Start of The data

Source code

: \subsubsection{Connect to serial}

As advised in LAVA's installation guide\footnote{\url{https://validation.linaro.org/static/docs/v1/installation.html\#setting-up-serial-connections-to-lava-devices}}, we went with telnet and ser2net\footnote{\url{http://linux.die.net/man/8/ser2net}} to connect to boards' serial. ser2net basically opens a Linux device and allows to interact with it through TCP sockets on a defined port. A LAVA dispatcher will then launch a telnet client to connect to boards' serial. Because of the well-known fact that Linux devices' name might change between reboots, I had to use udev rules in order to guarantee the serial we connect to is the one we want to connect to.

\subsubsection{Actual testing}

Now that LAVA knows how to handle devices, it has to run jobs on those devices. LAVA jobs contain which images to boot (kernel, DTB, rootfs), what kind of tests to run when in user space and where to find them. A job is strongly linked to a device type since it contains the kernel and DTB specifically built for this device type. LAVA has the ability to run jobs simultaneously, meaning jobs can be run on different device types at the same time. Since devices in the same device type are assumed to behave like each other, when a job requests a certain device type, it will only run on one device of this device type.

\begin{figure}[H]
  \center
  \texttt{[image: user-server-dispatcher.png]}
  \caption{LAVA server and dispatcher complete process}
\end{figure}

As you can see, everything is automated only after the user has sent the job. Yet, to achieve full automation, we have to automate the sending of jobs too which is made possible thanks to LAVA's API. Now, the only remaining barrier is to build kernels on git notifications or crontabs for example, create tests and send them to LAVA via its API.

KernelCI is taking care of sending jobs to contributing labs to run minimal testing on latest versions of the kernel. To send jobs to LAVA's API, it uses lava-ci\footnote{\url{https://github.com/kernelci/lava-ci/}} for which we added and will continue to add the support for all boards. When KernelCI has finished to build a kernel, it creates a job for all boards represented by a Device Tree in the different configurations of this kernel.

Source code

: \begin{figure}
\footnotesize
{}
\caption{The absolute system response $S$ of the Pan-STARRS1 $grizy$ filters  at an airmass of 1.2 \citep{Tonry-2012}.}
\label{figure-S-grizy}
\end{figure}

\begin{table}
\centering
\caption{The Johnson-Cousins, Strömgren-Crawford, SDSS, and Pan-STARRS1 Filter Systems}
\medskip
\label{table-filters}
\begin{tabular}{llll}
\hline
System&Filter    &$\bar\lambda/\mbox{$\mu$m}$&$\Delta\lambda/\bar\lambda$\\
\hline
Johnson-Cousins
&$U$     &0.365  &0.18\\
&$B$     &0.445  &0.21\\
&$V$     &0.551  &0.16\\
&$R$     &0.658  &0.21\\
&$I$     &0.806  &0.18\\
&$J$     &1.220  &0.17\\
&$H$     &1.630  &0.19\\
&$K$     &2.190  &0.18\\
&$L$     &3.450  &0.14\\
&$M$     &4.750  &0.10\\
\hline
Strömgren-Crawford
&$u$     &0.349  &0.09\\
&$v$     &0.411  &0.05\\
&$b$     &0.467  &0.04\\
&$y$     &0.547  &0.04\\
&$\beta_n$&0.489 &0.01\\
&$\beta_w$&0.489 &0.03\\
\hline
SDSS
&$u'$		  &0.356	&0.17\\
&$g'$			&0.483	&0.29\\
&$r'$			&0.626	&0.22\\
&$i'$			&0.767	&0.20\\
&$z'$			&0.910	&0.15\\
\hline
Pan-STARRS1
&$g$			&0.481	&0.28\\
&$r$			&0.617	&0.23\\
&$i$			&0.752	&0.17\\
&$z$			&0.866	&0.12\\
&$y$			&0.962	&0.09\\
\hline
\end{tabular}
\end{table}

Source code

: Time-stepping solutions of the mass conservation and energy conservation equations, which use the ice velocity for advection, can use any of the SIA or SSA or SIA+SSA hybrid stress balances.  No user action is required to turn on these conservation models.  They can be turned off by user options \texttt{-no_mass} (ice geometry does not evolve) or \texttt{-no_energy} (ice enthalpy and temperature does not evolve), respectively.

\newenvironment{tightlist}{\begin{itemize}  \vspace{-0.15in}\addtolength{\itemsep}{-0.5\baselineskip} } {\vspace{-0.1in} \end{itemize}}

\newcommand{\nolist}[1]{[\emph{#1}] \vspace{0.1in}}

End of The data

Task requirements >> If a line in the entries above contains "subsubsection", include it in the count, then report only the total.

Solved problem >> 2